Stored data:
»»

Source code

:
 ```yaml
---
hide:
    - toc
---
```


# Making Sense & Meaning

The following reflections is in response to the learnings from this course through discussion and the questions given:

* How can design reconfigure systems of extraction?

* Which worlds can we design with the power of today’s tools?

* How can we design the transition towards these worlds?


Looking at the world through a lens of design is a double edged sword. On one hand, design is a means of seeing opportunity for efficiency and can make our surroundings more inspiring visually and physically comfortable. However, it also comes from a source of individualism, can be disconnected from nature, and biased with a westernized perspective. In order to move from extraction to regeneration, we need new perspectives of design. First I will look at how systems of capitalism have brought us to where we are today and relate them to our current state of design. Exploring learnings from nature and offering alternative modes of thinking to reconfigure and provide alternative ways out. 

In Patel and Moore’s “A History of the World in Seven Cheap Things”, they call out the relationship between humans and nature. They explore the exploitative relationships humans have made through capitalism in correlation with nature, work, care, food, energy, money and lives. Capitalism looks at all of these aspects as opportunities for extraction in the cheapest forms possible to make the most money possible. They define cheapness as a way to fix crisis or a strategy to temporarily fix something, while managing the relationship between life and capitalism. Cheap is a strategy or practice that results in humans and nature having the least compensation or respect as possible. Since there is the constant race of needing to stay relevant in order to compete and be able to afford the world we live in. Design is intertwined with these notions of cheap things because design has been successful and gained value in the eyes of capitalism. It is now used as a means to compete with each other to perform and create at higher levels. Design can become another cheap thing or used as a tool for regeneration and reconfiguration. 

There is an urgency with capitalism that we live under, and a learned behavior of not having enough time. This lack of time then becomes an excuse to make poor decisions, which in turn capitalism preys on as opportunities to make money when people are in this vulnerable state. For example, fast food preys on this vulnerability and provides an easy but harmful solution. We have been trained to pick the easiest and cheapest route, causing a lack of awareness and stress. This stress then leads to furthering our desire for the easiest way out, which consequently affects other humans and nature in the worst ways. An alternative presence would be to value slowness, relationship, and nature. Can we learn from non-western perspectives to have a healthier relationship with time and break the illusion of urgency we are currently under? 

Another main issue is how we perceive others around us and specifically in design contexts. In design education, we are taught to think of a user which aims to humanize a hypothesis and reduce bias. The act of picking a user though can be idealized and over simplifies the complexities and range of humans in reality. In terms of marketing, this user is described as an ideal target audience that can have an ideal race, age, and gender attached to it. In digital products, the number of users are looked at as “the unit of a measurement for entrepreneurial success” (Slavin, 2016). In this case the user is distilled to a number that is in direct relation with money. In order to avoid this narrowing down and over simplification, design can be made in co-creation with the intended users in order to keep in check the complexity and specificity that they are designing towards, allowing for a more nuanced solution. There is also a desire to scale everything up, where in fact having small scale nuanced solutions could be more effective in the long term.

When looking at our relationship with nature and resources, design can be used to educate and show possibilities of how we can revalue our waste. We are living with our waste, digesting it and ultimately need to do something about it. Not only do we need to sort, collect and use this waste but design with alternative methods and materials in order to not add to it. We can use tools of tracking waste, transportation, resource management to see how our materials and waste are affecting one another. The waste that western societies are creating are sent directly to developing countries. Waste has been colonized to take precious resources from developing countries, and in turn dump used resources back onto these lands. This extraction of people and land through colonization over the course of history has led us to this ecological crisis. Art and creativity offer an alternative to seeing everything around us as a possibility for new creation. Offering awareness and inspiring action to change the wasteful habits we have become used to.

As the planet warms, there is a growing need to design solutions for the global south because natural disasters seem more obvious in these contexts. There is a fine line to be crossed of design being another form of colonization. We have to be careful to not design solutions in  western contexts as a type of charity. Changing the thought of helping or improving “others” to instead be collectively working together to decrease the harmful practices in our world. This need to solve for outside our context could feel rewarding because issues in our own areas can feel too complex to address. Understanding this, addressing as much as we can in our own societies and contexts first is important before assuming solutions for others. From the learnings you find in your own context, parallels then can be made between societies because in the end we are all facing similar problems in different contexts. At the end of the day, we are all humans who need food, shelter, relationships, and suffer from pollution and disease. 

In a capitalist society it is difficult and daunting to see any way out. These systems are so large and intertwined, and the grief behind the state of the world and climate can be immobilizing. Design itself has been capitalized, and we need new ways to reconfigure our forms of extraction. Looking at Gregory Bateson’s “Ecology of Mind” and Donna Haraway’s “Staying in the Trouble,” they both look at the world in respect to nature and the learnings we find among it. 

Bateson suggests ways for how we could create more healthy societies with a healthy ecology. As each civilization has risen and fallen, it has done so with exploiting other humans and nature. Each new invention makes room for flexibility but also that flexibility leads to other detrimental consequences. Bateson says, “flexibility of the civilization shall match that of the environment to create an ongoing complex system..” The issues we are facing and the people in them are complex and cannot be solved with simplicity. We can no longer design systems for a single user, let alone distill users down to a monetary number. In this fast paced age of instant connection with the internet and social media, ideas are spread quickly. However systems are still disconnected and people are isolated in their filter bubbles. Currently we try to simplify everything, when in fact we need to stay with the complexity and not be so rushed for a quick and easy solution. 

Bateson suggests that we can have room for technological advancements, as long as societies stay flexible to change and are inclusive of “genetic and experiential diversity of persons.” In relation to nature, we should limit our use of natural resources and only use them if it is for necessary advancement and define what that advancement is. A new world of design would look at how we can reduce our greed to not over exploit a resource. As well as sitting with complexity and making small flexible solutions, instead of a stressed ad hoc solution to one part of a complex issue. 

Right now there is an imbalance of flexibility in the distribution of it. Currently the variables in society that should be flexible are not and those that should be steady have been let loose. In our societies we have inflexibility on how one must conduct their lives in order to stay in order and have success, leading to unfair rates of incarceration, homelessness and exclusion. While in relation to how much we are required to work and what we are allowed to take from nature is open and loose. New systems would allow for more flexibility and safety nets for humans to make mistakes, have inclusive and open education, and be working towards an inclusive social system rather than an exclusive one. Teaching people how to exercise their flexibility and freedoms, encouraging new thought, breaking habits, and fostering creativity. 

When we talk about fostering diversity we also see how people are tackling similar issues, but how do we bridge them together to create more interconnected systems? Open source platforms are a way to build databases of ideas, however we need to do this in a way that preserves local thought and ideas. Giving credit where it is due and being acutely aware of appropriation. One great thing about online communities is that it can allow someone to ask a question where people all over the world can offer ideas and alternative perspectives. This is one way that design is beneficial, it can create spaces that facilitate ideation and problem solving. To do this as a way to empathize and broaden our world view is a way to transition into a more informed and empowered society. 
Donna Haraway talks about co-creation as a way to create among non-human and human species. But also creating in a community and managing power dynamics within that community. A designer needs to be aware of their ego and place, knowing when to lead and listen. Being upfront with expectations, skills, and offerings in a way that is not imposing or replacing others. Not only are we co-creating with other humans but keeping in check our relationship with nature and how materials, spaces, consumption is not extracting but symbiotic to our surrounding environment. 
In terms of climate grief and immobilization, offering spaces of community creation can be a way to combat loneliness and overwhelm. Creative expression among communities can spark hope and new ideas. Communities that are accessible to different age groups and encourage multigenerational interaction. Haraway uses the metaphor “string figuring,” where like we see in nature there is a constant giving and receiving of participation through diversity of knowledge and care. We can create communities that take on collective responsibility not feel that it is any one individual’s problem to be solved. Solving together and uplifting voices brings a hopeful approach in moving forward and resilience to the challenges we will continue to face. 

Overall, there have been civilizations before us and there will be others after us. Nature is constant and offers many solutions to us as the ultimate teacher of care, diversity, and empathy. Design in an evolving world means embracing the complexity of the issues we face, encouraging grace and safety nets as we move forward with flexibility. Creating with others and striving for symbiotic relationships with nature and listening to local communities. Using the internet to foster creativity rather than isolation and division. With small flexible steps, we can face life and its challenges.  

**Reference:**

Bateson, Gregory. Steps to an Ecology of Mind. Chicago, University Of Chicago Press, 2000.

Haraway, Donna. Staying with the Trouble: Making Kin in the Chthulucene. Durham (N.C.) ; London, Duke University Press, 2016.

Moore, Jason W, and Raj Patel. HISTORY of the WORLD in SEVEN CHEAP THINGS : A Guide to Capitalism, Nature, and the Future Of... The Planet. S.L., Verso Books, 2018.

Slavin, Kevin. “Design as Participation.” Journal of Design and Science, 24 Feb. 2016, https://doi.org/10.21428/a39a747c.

««

● **WHAT IS EXPECTED**:
What you write must be the entries restated word for word, from the opening line through the one holding "In Patel and", with nothing else.

● **EXERCISE RESPONSE**:
Source code

:
 ```yaml
---
hide:
    - toc
---
```


# Making Sense & Meaning

The following reflections is in response to the learnings from this course through discussion and the questions given:

* How can design reconfigure systems of extraction?

* Which worlds can we design with the power of today’s tools?

* How can we design the transition towards these worlds?


Looking at the world through a lens of design is a double edged sword. On one hand, design is a means of seeing opportunity for efficiency and can make our surroundings more inspiring visually and physically comfortable. However, it also comes from a source of individualism, can be disconnected from nature, and biased with a westernized perspective. In order to move from extraction to regeneration, we need new perspectives of design. First I will look at how systems of capitalism have brought us to where we are today and relate them to our current state of design. Exploring learnings from nature and offering alternative modes of thinking to reconfigure and provide alternative ways out. 

In Patel and Moore’s “A History of the World in Seven Cheap Things”, they call out the relationship between humans and nature. They explore the exploitative relationships humans have made through capitalism in correlation with nature, work, care, food, energy, money and lives. Capitalism looks at all of these aspects as opportunities for extraction in the cheapest forms possible to make the most money possible. They define cheapness as a way to fix crisis or a strategy to temporarily fix something, while managing the relationship between life and capitalism. Cheap is a strategy or practice that results in humans and nature having the least compensation or respect as possible. Since there is the constant race of needing to stay relevant in order to compete and be able to afford the world we live in. Design is intertwined with these notions of cheap things because design has been successful and gained value in the eyes of capitalism. It is now used as a means to compete with each other to perform and create at higher levels. Design can become another cheap thing or used as a tool for regeneration and reconfiguration. 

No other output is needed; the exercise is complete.